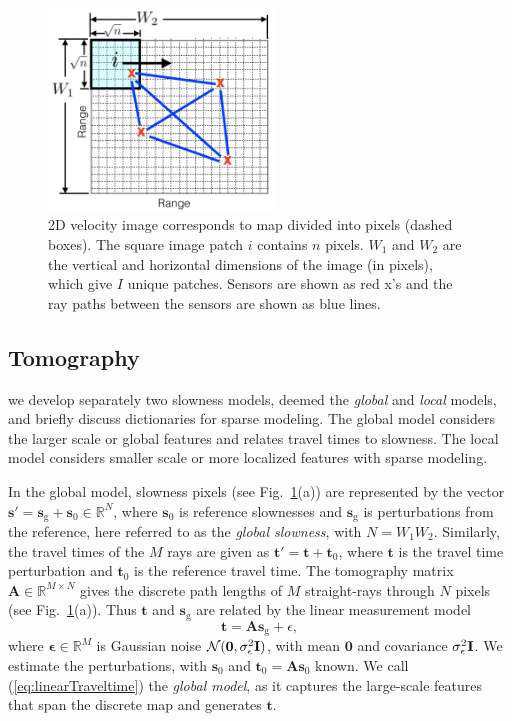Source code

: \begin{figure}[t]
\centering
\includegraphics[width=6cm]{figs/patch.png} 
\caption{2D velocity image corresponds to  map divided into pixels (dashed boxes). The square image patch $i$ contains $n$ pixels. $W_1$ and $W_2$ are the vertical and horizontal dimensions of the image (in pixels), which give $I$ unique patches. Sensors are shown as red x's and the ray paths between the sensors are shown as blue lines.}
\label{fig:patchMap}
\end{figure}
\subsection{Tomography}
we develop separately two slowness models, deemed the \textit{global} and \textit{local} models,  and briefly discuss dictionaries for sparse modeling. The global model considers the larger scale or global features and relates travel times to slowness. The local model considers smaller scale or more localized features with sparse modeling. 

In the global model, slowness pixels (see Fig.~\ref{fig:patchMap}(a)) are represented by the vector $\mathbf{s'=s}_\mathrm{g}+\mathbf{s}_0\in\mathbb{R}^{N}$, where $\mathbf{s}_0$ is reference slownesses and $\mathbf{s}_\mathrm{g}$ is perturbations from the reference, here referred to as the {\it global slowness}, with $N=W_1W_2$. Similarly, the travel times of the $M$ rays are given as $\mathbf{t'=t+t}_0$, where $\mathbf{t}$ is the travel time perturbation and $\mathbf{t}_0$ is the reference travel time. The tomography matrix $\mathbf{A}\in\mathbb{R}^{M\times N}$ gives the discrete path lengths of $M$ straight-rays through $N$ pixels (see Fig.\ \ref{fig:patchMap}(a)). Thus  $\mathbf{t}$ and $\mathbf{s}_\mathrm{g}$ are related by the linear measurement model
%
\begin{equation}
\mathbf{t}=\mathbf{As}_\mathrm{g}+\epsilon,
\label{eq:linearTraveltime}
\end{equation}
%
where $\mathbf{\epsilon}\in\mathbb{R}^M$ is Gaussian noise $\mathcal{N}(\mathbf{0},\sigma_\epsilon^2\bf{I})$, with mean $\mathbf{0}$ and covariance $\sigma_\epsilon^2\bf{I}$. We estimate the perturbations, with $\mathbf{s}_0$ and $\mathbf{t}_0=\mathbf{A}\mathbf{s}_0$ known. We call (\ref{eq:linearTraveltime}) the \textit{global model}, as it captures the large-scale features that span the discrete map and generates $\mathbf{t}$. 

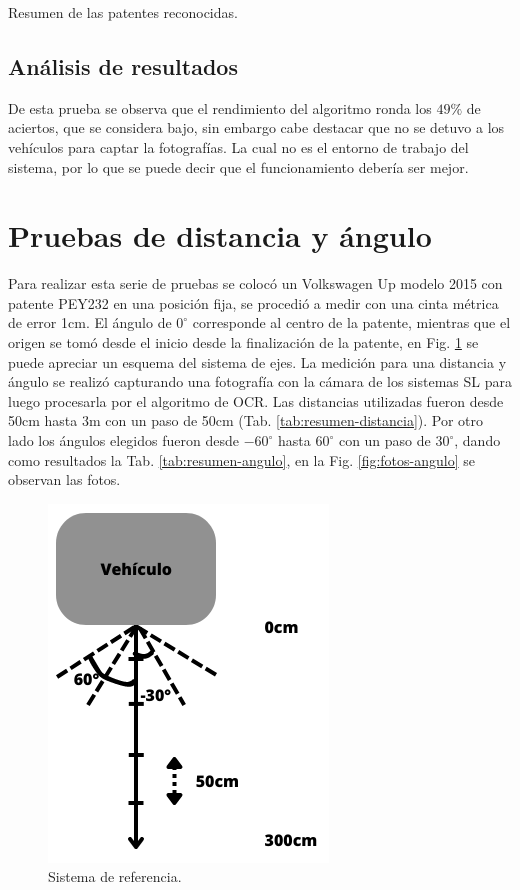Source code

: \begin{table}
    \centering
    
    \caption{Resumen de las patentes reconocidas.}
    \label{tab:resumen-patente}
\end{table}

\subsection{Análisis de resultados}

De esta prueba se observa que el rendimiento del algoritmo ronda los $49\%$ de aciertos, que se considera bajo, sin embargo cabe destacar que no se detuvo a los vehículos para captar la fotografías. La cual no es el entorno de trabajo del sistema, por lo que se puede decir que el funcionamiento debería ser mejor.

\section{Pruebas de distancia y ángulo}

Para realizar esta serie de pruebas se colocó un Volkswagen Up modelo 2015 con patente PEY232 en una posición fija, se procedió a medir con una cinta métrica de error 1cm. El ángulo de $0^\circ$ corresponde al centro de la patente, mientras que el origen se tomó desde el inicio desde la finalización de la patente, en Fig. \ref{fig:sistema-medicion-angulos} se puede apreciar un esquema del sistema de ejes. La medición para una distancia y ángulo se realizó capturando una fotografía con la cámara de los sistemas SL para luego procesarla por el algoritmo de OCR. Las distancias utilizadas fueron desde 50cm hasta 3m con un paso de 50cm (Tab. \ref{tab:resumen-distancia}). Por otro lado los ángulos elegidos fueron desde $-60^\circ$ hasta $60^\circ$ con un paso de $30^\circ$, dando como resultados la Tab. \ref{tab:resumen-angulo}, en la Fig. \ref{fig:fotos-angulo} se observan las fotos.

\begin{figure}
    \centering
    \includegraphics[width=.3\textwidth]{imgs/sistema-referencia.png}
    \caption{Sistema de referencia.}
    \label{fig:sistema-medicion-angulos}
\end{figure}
━━━━━━━━
What the task requires »
Every record above, copied exactly and without a single picture, makes up the answer.

Answer »
Source code

: \begin{figure}[t]
\centering
\includegraphics[width=6cm]{figs/patch.png} 
\caption{2D velocity image corresponds to  map divided into pixels (dashed boxes). The square image patch $i$ contains $n$ pixels. $W_1$ and $W_2$ are the vertical and horizontal dimensions of the image (in pixels), which give $I$ unique patches. Sensors are shown as red x's and the ray paths between the sensors are shown as blue lines.}
\label{fig:patchMap}
\end{figure}
\subsection{Tomography}
we develop separately two slowness models, deemed the \textit{global} and \textit{local} models,  and briefly discuss dictionaries for sparse modeling. The global model considers the larger scale or global features and relates travel times to slowness. The local model considers smaller scale or more localized features with sparse modeling. 

In the global model, slowness pixels (see Fig.~\ref{fig:patchMap}(a)) are represented by the vector $\mathbf{s'=s}_\mathrm{g}+\mathbf{s}_0\in\mathbb{R}^{N}$, where $\mathbf{s}_0$ is reference slownesses and $\mathbf{s}_\mathrm{g}$ is perturbations from the reference, here referred to as the {\it global slowness}, with $N=W_1W_2$. Similarly, the travel times of the $M$ rays are given as $\mathbf{t'=t+t}_0$, where $\mathbf{t}$ is the travel time perturbation and $\mathbf{t}_0$ is the reference travel time. The tomography matrix $\mathbf{A}\in\mathbb{R}^{M\times N}$ gives the discrete path lengths of $M$ straight-rays through $N$ pixels (see Fig.\ \ref{fig:patchMap}(a)). Thus  $\mathbf{t}$ and $\mathbf{s}_\mathrm{g}$ are related by the linear measurement model
%
\begin{equation}
\mathbf{t}=\mathbf{As}_\mathrm{g}+\epsilon,
\label{eq:linearTraveltime}
\end{equation}
%
where $\mathbf{\epsilon}\in\mathbb{R}^M$ is Gaussian noise $\mathcal{N}(\mathbf{0},\sigma_\epsilon^2\bf{I})$, with mean $\mathbf{0}$ and covariance $\sigma_\epsilon^2\bf{I}$. We estimate the perturbations, with $\mathbf{s}_0$ and $\mathbf{t}_0=\mathbf{A}\mathbf{s}_0$ known. We call (\ref{eq:linearTraveltime}) the \textit{global model}, as it captures the large-scale features that span the discrete map and generates $\mathbf{t}$. 

Source code

: \begin{table}
    \centering
    
    \caption{Resumen de las patentes reconocidas.}
    \label{tab:resumen-patente}
\end{table}

\subsection{Análisis de resultados}

De esta prueba se observa que el rendimiento del algoritmo ronda los $49\%$ de aciertos, que se considera bajo, sin embargo cabe destacar que no se detuvo a los vehículos para captar la fotografías. La cual no es el entorno de trabajo del sistema, por lo que se puede decir que el funcionamiento debería ser mejor.

\section{Pruebas de distancia y ángulo}

Para realizar esta serie de pruebas se colocó un Volkswagen Up modelo 2015 con patente PEY232 en una posición fija, se procedió a medir con una cinta métrica de error 1cm. El ángulo de $0^\circ$ corresponde al centro de la patente, mientras que el origen se tomó desde el inicio desde la finalización de la patente, en Fig. \ref{fig:sistema-medicion-angulos} se puede apreciar un esquema del sistema de ejes. La medición para una distancia y ángulo se realizó capturando una fotografía con la cámara de los sistemas SL para luego procesarla por el algoritmo de OCR. Las distancias utilizadas fueron desde 50cm hasta 3m con un paso de 50cm (Tab. \ref{tab:resumen-distancia}). Por otro lado los ángulos elegidos fueron desde $-60^\circ$ hasta $60^\circ$ con un paso de $30^\circ$, dando como resultados la Tab. \ref{tab:resumen-angulo}, en la Fig. \ref{fig:fotos-angulo} se observan las fotos.

\begin{figure}
    \centering
    \includegraphics[width=.3\textwidth]{imgs/sistema-referencia.png}
    \caption{Sistema de referencia.}
    \label{fig:sistema-medicion-angulos}
\end{figure}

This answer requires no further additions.